Exercise aim:
Among the entries, which lines carry the string "inspired"? Copy every one.

Collected data entries
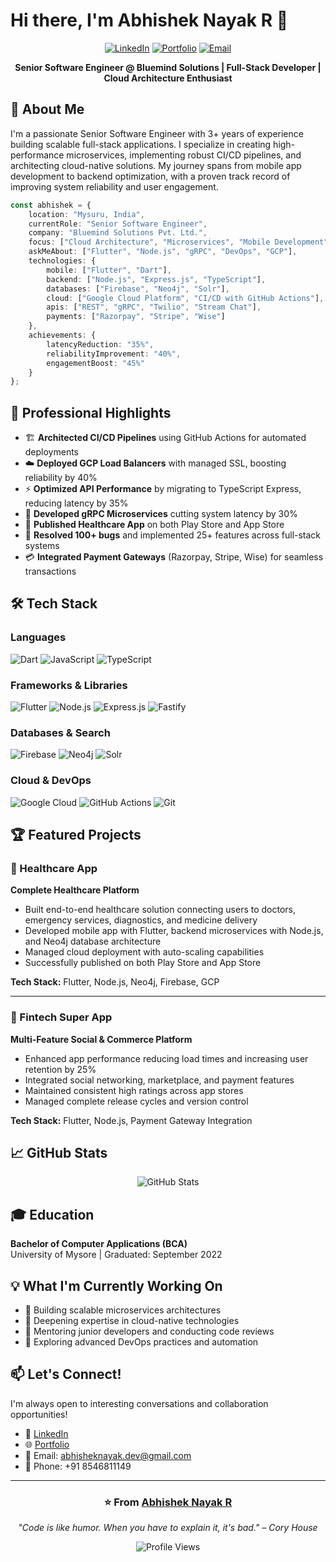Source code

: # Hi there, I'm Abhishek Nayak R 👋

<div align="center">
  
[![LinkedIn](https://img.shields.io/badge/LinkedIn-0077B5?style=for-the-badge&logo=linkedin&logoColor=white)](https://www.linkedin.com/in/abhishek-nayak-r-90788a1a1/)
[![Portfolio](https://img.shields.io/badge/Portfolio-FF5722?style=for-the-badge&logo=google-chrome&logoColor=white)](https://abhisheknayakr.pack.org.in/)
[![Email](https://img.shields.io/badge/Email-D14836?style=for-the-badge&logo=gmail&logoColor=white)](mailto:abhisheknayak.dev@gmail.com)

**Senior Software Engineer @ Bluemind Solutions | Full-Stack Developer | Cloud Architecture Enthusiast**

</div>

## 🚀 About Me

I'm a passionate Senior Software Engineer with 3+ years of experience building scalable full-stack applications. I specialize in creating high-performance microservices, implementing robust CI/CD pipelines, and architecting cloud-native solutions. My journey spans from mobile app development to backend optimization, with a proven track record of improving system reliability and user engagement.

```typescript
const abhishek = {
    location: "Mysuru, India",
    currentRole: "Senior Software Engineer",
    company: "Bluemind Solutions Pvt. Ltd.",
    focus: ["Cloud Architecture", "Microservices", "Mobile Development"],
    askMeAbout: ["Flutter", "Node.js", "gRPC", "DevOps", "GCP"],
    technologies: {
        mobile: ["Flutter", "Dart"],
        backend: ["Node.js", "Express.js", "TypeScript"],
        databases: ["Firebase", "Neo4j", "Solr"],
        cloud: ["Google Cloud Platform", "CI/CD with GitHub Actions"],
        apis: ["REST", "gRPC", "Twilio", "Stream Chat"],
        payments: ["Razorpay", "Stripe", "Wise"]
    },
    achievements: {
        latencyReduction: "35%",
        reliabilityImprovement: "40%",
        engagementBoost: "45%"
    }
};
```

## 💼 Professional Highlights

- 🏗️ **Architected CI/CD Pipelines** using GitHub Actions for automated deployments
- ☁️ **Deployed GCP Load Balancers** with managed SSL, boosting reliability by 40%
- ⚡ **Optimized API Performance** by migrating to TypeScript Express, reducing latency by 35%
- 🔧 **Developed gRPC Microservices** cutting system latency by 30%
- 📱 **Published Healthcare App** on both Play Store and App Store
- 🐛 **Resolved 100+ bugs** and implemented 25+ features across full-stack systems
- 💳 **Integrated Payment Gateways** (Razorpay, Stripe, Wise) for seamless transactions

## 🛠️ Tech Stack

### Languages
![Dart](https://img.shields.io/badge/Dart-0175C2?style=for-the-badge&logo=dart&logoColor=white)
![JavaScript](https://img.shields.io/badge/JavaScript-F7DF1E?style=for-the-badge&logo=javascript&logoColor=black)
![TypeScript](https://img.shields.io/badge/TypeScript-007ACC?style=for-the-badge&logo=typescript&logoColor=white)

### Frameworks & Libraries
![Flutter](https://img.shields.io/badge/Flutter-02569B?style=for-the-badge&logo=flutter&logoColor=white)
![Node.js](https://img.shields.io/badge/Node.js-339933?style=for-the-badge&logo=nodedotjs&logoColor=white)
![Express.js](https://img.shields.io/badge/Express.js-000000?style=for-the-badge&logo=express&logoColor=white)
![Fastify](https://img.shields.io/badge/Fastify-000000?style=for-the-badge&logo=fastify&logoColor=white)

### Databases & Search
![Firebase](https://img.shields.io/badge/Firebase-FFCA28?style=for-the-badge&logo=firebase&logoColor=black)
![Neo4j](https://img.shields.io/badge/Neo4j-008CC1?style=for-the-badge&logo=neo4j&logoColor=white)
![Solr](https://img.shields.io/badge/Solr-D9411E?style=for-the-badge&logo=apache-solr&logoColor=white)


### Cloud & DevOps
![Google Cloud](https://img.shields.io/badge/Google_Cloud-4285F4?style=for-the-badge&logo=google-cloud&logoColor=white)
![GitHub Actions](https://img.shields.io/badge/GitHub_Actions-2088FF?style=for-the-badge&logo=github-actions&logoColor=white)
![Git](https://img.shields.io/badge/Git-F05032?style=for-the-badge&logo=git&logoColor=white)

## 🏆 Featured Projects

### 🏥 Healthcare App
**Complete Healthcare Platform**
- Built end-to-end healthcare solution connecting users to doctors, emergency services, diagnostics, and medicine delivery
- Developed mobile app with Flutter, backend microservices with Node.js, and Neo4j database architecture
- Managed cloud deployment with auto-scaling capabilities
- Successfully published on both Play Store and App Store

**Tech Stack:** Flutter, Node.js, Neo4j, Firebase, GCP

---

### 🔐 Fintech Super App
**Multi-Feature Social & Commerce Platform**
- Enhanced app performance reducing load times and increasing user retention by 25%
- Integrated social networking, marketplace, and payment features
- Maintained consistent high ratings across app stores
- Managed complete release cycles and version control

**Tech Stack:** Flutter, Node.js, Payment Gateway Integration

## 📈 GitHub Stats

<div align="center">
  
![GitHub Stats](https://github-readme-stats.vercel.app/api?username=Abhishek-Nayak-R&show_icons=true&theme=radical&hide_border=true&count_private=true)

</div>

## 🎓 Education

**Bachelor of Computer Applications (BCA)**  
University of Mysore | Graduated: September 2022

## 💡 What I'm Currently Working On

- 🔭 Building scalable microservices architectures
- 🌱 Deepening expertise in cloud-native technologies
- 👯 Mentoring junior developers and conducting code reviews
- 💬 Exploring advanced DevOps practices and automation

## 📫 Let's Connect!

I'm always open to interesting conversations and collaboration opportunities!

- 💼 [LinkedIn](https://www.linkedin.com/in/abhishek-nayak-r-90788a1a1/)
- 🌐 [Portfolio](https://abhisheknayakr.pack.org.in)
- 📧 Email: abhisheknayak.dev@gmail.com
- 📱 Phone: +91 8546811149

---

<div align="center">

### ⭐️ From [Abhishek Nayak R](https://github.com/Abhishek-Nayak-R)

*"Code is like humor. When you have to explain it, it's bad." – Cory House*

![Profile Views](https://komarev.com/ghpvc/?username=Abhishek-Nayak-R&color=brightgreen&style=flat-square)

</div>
* * *
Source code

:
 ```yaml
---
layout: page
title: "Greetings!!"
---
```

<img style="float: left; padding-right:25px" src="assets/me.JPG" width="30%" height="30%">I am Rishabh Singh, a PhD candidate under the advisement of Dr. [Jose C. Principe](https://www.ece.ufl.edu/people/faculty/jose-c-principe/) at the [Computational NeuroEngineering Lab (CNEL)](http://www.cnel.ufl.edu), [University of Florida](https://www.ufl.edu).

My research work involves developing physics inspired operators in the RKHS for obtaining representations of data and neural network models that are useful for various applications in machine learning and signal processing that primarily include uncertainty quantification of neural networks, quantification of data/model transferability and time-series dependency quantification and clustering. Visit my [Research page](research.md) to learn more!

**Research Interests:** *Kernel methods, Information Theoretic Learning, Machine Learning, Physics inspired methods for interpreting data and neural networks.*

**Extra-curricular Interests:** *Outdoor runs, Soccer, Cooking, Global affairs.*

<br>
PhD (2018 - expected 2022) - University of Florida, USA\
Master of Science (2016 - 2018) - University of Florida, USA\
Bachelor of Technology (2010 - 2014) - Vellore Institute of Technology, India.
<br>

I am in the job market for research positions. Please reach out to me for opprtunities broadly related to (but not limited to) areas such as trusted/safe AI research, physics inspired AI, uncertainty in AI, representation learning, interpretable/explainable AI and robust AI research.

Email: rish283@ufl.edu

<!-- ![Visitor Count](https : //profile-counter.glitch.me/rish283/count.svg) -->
* * *
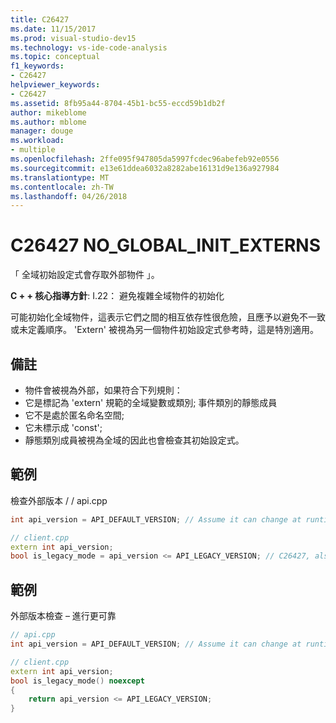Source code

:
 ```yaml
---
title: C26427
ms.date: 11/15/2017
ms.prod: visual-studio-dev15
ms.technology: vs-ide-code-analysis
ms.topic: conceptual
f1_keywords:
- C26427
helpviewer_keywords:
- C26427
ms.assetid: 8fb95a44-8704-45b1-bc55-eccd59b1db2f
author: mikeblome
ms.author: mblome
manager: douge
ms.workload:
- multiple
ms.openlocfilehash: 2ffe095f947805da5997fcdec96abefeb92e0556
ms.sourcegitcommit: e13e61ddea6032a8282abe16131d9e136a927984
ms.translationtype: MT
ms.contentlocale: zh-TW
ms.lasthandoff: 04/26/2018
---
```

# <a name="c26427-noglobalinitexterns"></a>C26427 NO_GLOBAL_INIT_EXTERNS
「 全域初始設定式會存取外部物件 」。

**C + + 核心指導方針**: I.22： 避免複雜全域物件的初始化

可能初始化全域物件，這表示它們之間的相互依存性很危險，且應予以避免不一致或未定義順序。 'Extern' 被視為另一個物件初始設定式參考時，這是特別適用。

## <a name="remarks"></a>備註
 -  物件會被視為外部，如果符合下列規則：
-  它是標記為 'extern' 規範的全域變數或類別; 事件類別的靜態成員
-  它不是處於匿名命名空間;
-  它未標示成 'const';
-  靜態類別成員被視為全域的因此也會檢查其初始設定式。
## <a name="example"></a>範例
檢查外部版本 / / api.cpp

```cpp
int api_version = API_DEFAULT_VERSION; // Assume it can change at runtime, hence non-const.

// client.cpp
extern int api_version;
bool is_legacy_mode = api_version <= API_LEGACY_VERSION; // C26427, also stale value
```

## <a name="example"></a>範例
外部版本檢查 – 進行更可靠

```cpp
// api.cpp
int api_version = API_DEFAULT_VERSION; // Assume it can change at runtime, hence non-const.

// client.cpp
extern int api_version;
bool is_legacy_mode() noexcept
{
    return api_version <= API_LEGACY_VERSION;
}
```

Completed exercise:
My research work involves developing physics inspired operators in the RKHS for obtaining representations of data and neural network models that are useful for various applications in machine learning and signal processing that primarily include uncertainty quantification of neural networks, quantification of data/model transferability and time-series dependency quantification and clustering. Visit my [Research page](research.md) to learn more!
**Research Interests:** *Kernel methods, Information Theoretic Learning, Machine Learning, Physics inspired methods for interpreting data and neural networks.*
I am in the job market for research positions. Please reach out to me for opprtunities broadly related to (but not limited to) areas such as trusted/safe AI research, physics inspired AI, uncertainty in AI, representation learning, interpretable/explainable AI and robust AI research.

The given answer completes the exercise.